:: Work instruction ::
Copy the entries exactly, through the "1) _CONNECTING_ On" line.

• • • • •

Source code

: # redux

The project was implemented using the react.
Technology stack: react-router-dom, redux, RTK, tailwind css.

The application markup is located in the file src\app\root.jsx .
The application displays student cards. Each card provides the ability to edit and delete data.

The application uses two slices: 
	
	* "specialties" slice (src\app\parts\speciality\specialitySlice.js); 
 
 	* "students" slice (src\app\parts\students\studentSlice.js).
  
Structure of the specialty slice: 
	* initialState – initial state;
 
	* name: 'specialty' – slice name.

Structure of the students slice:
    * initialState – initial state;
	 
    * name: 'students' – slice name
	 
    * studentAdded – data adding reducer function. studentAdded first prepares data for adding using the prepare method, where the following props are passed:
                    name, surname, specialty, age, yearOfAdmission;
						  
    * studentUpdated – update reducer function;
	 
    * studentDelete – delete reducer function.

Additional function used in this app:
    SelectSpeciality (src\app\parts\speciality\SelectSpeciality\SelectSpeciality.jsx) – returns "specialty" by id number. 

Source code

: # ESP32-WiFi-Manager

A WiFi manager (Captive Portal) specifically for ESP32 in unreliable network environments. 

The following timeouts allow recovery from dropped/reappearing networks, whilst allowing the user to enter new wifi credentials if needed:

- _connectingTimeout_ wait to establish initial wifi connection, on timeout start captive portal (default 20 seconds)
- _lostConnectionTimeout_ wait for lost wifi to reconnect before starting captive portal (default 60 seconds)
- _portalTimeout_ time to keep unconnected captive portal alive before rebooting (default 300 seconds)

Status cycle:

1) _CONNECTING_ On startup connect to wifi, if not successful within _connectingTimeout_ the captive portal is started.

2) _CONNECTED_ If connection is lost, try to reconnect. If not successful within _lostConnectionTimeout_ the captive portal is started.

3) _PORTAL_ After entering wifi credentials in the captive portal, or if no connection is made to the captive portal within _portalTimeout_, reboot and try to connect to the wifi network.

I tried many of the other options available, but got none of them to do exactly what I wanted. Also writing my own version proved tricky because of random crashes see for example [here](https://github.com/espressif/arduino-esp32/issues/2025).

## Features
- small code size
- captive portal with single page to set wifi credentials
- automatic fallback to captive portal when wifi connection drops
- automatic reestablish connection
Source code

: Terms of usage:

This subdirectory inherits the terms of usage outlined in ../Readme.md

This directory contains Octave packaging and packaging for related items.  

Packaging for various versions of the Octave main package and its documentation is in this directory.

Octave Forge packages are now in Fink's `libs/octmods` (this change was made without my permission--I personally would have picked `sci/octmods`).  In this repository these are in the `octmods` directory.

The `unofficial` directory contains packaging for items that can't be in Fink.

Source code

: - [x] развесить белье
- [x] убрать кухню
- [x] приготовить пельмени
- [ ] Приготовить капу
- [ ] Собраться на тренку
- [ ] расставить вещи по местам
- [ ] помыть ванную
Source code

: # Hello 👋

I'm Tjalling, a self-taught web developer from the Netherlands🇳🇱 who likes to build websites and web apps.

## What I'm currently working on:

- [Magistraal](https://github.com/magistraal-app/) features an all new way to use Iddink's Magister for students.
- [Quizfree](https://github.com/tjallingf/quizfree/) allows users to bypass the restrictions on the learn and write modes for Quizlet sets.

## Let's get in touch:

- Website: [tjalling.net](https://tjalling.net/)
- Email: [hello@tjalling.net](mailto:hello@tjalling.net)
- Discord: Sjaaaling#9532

• • • • •

:: Written response ::
Source code

: # redux

The project was implemented using the react.
Technology stack: react-router-dom, redux, RTK, tailwind css.

The application markup is located in the file src\app\root.jsx .
The application displays student cards. Each card provides the ability to edit and delete data.

The application uses two slices: 
	
	* "specialties" slice (src\app\parts\speciality\specialitySlice.js); 
 
 	* "students" slice (src\app\parts\students\studentSlice.js).
  
Structure of the specialty slice: 
	* initialState – initial state;
 
	* name: 'specialty' – slice name.

Structure of the students slice:
    * initialState – initial state;
	 
    * name: 'students' – slice name
	 
    * studentAdded – data adding reducer function. studentAdded first prepares data for adding using the prepare method, where the following props are passed:
                    name, surname, specialty, age, yearOfAdmission;
						  
    * studentUpdated – update reducer function;
	 
    * studentDelete – delete reducer function.

Additional function used in this app:
    SelectSpeciality (src\app\parts\speciality\SelectSpeciality\SelectSpeciality.jsx) – returns "specialty" by id number. 

Source code

: # ESP32-WiFi-Manager

A WiFi manager (Captive Portal) specifically for ESP32 in unreliable network environments. 

The following timeouts allow recovery from dropped/reappearing networks, whilst allowing the user to enter new wifi credentials if needed:

- _connectingTimeout_ wait to establish initial wifi connection, on timeout start captive portal (default 20 seconds)
- _lostConnectionTimeout_ wait for lost wifi to reconnect before starting captive portal (default 60 seconds)
- _portalTimeout_ time to keep unconnected captive portal alive before rebooting (default 300 seconds)

Status cycle:

1) _CONNECTING_ On startup connect to wifi, if not successful within _connectingTimeout_ the captive portal is started.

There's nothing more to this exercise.